━━━ DATA FOR THIS EXERCISE

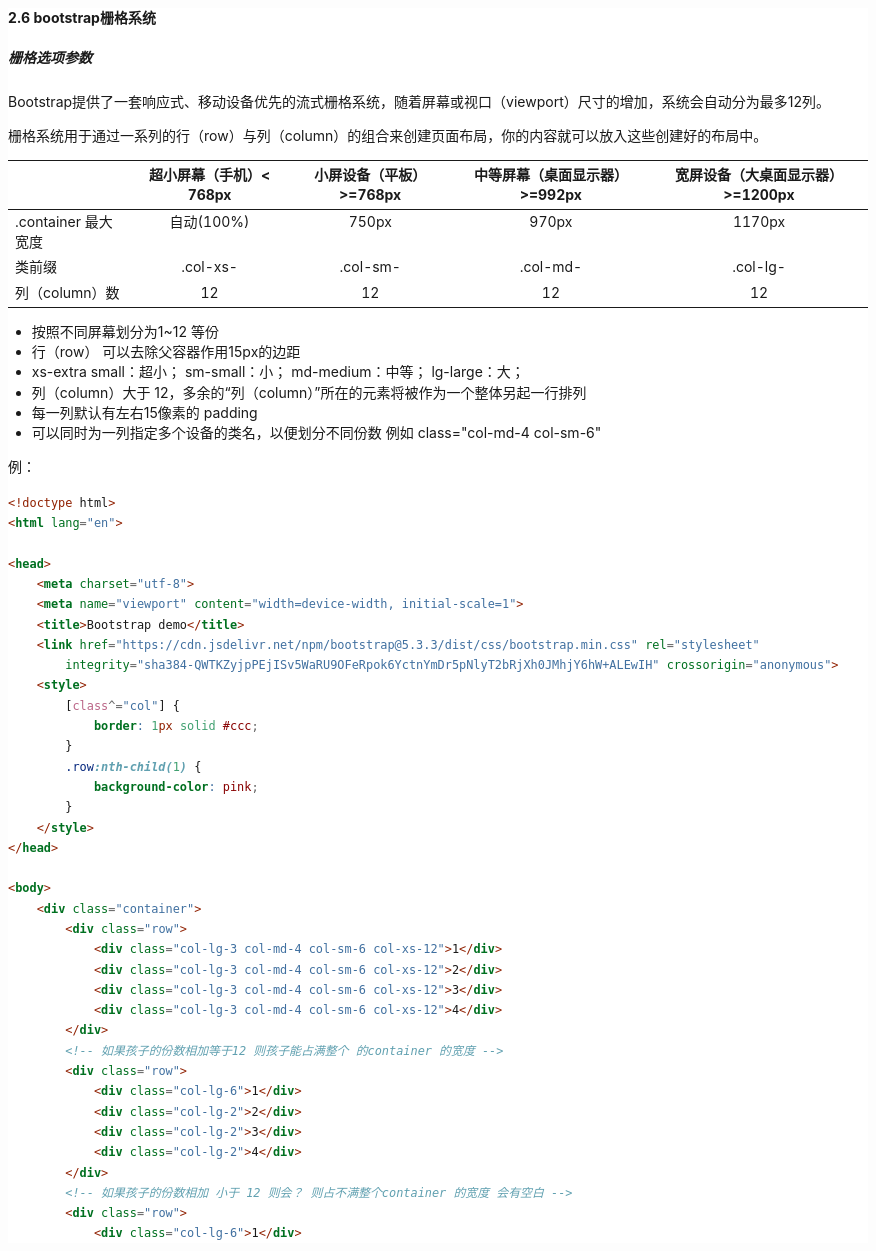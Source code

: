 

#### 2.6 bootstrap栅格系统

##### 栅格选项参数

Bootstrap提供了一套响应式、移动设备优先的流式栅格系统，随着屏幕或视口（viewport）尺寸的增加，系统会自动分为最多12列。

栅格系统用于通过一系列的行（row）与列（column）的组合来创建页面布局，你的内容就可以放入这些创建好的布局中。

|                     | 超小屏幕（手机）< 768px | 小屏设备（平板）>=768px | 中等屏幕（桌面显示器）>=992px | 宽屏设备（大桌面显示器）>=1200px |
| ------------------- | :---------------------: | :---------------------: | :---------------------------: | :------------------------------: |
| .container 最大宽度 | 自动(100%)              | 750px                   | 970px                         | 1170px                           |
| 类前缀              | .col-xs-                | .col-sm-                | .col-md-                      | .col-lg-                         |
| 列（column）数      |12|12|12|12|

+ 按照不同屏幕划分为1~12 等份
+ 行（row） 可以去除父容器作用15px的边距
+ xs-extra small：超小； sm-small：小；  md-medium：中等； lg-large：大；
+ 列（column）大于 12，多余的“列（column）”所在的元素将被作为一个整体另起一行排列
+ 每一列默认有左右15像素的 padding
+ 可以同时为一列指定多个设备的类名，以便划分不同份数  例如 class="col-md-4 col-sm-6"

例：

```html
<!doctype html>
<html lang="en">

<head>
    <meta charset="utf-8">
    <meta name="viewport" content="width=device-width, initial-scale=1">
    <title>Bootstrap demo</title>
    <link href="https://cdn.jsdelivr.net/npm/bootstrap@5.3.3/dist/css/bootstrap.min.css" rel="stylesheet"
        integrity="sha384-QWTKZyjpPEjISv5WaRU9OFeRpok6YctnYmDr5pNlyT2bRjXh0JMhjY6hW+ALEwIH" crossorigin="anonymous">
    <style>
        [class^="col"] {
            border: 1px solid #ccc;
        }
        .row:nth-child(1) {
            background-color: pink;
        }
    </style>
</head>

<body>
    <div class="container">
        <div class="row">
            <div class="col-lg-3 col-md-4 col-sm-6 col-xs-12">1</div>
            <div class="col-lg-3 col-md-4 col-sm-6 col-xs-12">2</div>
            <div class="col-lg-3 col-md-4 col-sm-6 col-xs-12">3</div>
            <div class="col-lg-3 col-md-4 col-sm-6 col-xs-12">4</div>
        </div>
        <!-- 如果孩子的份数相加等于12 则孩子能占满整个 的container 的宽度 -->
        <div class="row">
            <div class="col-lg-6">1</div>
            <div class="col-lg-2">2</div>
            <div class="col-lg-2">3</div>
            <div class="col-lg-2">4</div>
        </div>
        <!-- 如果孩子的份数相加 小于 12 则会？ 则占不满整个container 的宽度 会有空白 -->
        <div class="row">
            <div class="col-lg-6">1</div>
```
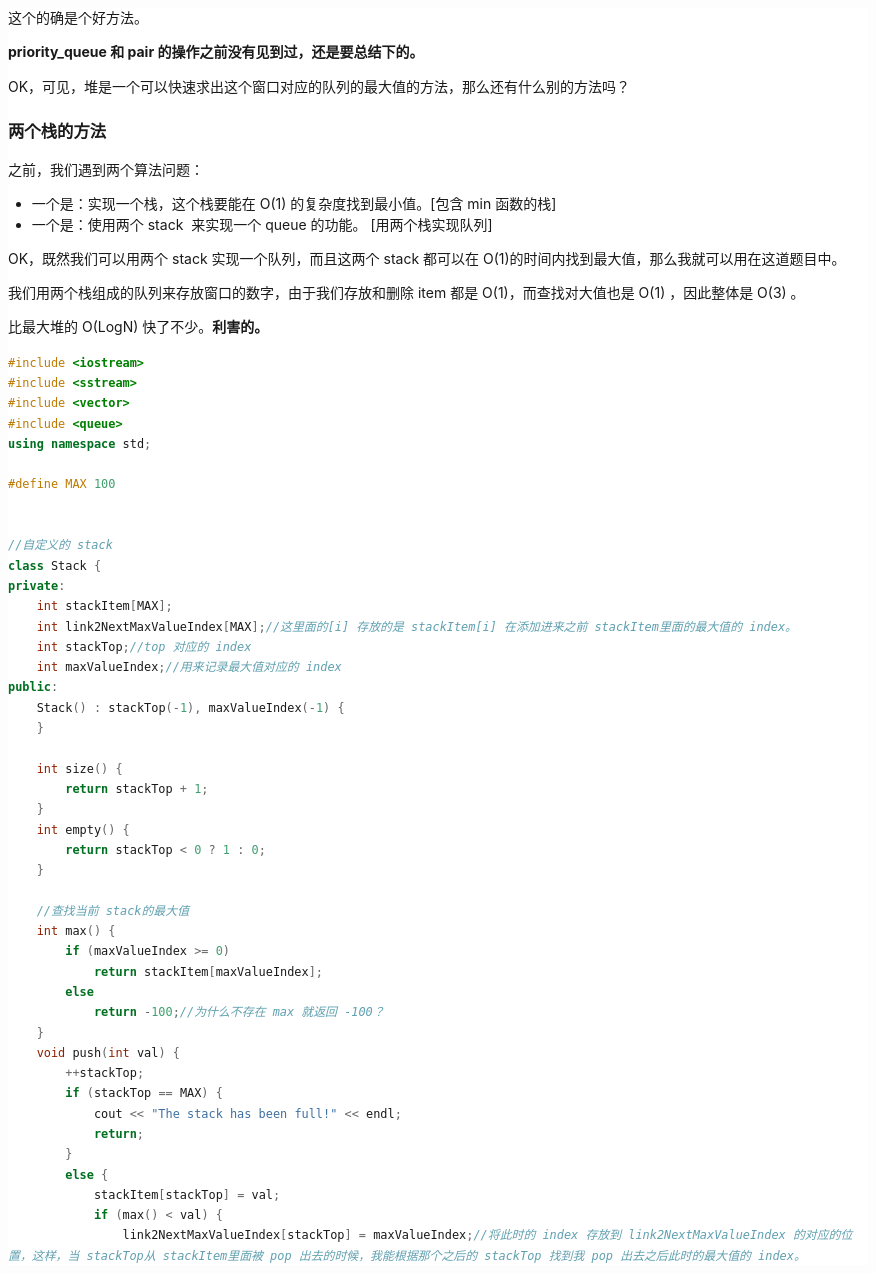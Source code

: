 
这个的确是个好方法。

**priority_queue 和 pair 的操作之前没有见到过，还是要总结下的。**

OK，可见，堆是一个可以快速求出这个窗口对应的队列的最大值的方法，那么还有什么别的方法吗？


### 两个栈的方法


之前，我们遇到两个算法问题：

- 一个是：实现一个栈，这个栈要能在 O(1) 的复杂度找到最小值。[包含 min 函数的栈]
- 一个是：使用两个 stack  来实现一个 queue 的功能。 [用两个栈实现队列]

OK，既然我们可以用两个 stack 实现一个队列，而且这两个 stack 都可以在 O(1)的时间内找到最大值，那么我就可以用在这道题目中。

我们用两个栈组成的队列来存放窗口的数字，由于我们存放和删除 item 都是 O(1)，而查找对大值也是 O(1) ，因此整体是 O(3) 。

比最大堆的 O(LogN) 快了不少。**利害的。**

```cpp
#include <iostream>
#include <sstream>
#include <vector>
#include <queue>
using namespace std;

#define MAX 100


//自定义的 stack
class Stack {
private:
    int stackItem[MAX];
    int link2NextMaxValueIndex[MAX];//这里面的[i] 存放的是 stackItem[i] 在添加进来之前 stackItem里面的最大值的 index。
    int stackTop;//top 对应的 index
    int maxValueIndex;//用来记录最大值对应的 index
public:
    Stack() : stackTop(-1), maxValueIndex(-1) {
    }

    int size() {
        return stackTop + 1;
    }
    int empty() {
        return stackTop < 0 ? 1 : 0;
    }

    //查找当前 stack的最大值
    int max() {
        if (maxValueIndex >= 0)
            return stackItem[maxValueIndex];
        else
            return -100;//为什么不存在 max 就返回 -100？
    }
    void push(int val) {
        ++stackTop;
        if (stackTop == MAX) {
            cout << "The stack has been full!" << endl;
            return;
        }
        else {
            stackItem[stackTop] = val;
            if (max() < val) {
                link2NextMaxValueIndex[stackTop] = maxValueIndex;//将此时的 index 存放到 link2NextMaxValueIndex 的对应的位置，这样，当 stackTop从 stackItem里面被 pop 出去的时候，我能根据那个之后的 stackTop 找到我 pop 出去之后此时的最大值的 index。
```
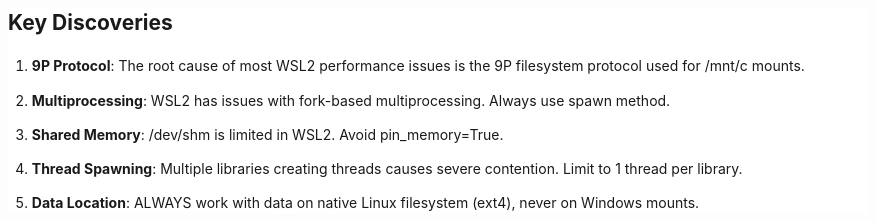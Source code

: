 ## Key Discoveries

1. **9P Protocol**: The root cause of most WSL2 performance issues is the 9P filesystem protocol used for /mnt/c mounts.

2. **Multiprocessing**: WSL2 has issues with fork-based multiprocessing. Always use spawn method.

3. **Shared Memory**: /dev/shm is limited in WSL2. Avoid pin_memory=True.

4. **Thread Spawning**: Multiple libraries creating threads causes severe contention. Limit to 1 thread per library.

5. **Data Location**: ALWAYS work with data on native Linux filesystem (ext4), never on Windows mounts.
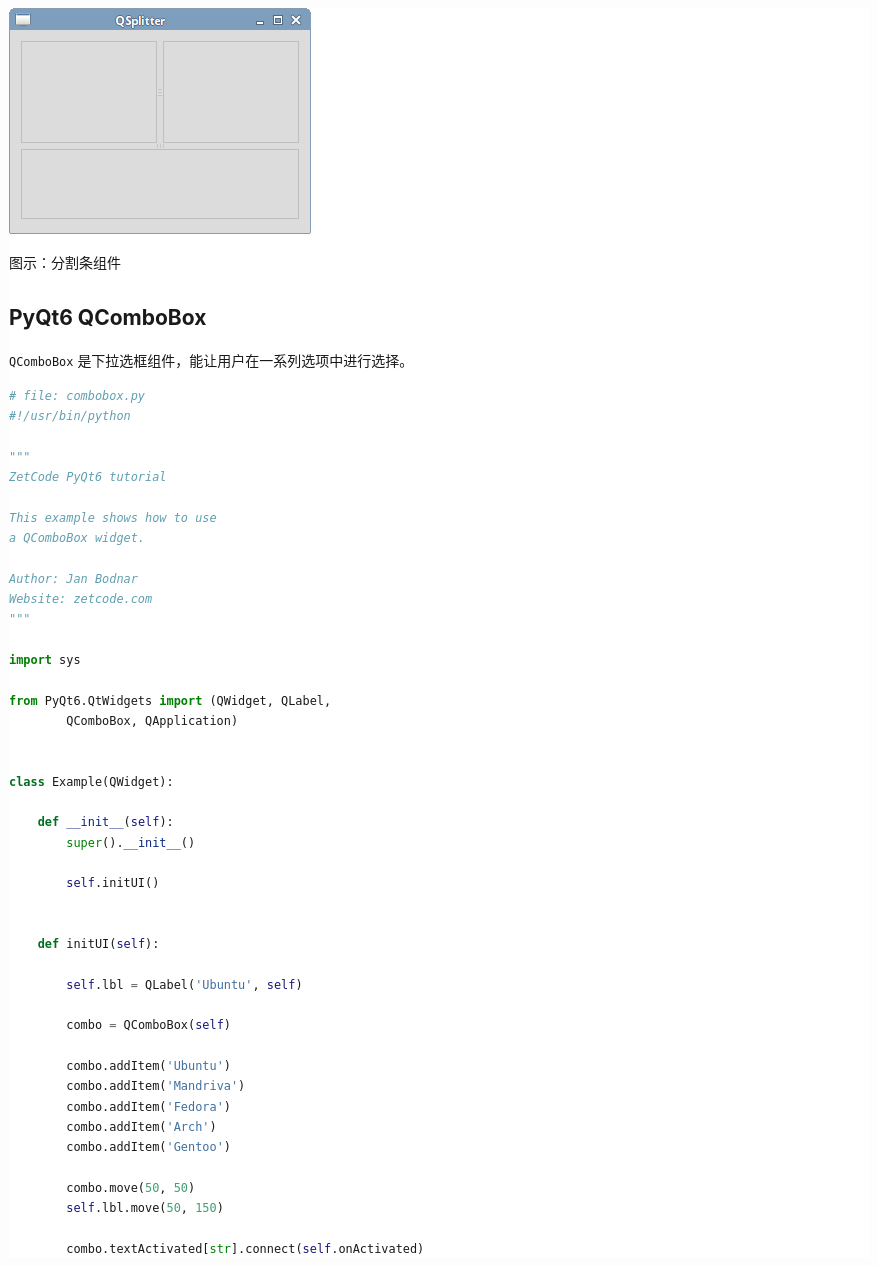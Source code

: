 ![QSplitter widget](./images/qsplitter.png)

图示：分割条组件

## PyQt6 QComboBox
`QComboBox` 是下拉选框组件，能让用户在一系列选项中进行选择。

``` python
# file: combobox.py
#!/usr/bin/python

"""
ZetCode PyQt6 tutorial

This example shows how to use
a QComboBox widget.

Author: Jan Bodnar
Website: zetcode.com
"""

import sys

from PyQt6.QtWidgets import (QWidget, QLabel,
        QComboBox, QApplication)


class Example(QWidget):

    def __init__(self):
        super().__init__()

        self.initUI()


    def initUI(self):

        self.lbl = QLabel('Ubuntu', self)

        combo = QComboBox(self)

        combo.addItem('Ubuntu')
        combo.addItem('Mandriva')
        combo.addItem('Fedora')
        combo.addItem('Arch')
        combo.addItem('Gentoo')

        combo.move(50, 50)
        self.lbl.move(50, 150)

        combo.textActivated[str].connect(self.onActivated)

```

━━━━━━

## EXERCISE OBJECTIVE
What is needed is an exact output of the records above, with every picture left out.

## OUTPUT FOR THIS EXERCISE
Source code

: 

#### 2.6 bootstrap栅格系统

##### 栅格选项参数

Bootstrap提供了一套响应式、移动设备优先的流式栅格系统，随着屏幕或视口（viewport）尺寸的增加，系统会自动分为最多12列。

栅格系统用于通过一系列的行（row）与列（column）的组合来创建页面布局，你的内容就可以放入这些创建好的布局中。

|                     | 超小屏幕（手机）< 768px | 小屏设备（平板）>=768px | 中等屏幕（桌面显示器）>=992px | 宽屏设备（大桌面显示器）>=1200px |
| ------------------- | :---------------------: | :---------------------: | :---------------------------: | :------------------------------: |
| .container 最大宽度 | 自动(100%)              | 750px                   | 970px                         | 1170px                           |
| 类前缀              | .col-xs-                | .col-sm-                | .col-md-                      | .col-lg-                         |
| 列（column）数      |12|12|12|12|

+ 按照不同屏幕划分为1~12 等份
+ 行（row） 可以去除父容器作用15px的边距
+ xs-extra small：超小； sm-small：小；  md-medium：中等； lg-large：大；
+ 列（column）大于 12，多余的“列（column）”所在的元素将被作为一个整体另起一行排列
+ 每一列默认有左右15像素的 padding
+ 可以同时为一列指定多个设备的类名，以便划分不同份数  例如 class="col-md-4 col-sm-6"

例：

```html
<!doctype html>
<html lang="en">

<head>
    <meta charset="utf-8">
    <meta name="viewport" content="width=device-width, initial-scale=1">
    <title>Bootstrap demo</title>
    <link href="https://cdn.jsdelivr.net/npm/bootstrap@5.3.3/dist/css/bootstrap.min.css" rel="stylesheet"
        integrity="sha384-QWTKZyjpPEjISv5WaRU9OFeRpok6YctnYmDr5pNlyT2bRjXh0JMhjY6hW+ALEwIH" crossorigin="anonymous">
    <style>
        [class^="col"] {
            border: 1px solid #ccc;
        }
        .row:nth-child(1) {
            background-color: pink;
        }
    </style>
</head>

<body>
    <div class="container">
        <div class="row">
            <div class="col-lg-3 col-md-4 col-sm-6 col-xs-12">1</div>
            <div class="col-lg-3 col-md-4 col-sm-6 col-xs-12">2</div>
            <div class="col-lg-3 col-md-4 col-sm-6 col-xs-12">3</div>
            <div class="col-lg-3 col-md-4 col-sm-6 col-xs-12">4</div>
        </div>
        <!-- 如果孩子的份数相加等于12 则孩子能占满整个 的container 的宽度 -->
        <div class="row">
            <div class="col-lg-6">1</div>
            <div class="col-lg-2">2</div>
            <div class="col-lg-2">3</div>
            <div class="col-lg-2">4</div>
        </div>
        <!-- 如果孩子的份数相加 小于 12 则会？ 则占不满整个container 的宽度 会有空白 -->
        <div class="row">
            <div class="col-lg-6">1</div>
```
Source code

: 
这个的确是个好方法。

**priority_queue 和 pair 的操作之前没有见到过，还是要总结下的。**

OK，可见，堆是一个可以快速求出这个窗口对应的队列的最大值的方法，那么还有什么别的方法吗？


### 两个栈的方法


之前，我们遇到两个算法问题：

- 一个是：实现一个栈，这个栈要能在 O(1) 的复杂度找到最小值。[包含 min 函数的栈]
- 一个是：使用两个 stack  来实现一个 queue 的功能。 [用两个栈实现队列]

OK，既然我们可以用两个 stack 实现一个队列，而且这两个 stack 都可以在 O(1)的时间内找到最大值，那么我就可以用在这道题目中。

我们用两个栈组成的队列来存放窗口的数字，由于我们存放和删除 item 都是 O(1)，而查找对大值也是 O(1) ，因此整体是 O(3) 。

比最大堆的 O(LogN) 快了不少。**利害的。**

```cpp
#include <iostream>
#include <sstream>
#include <vector>
#include <queue>
using namespace std;

#define MAX 100


//自定义的 stack
class Stack {
private:
    int stackItem[MAX];
    int link2NextMaxValueIndex[MAX];//这里面的[i] 存放的是 stackItem[i] 在添加进来之前 stackItem里面的最大值的 index。
    int stackTop;//top 对应的 index
    int maxValueIndex;//用来记录最大值对应的 index
public:
    Stack() : stackTop(-1), maxValueIndex(-1) {
    }

    int size() {
        return stackTop + 1;
    }
    int empty() {
        return stackTop < 0 ? 1 : 0;
    }

    //查找当前 stack的最大值
    int max() {
        if (maxValueIndex >= 0)
            return stackItem[maxValueIndex];
        else
            return -100;//为什么不存在 max 就返回 -100？
    }
    void push(int val) {
        ++stackTop;
        if (stackTop == MAX) {
            cout << "The stack has been full!" << endl;
            return;
        }
        else {
            stackItem[stackTop] = val;
            if (max() < val) {
                link2NextMaxValueIndex[stackTop] = maxValueIndex;//将此时的 index 存放到 link2NextMaxValueIndex 的对应的位置，这样，当 stackTop从 stackItem里面被 pop 出去的时候，我能根据那个之后的 stackTop 找到我 pop 出去之后此时的最大值的 index。
```
Source code

: ## Key Discoveries

1. **9P Protocol**: The root cause of most WSL2 performance issues is the 9P filesystem protocol used for /mnt/c mounts.

2. **Multiprocessing**: WSL2 has issues with fork-based multiprocessing. Always use spawn method.

3. **Shared Memory**: /dev/shm is limited in WSL2. Avoid pin_memory=True.

4. **Thread Spawning**: Multiple libraries creating threads causes severe contention. Limit to 1 thread per library.

5. **Data Location**: ALWAYS work with data on native Linux filesystem (ext4), never on Windows mounts.
Source code

: ![QSplitter widget](./images/qsplitter.png)

图示：分割条组件

## PyQt6 QComboBox
`QComboBox` 是下拉选框组件，能让用户在一系列选项中进行选择。

``` python
# file: combobox.py
#!/usr/bin/python

"""
ZetCode PyQt6 tutorial

This example shows how to use
a QComboBox widget.

Author: Jan Bodnar
Website: zetcode.com
"""

import sys

from PyQt6.QtWidgets import (QWidget, QLabel,
        QComboBox, QApplication)


class Example(QWidget):

    def __init__(self):
        super().__init__()

        self.initUI()


    def initUI(self):

        self.lbl = QLabel('Ubuntu', self)

        combo = QComboBox(self)

        combo.addItem('Ubuntu')
        combo.addItem('Mandriva')
        combo.addItem('Fedora')
        combo.addItem('Arch')
        combo.addItem('Gentoo')

        combo.move(50, 50)
        self.lbl.move(50, 150)

        combo.textActivated[str].connect(self.onActivated)

```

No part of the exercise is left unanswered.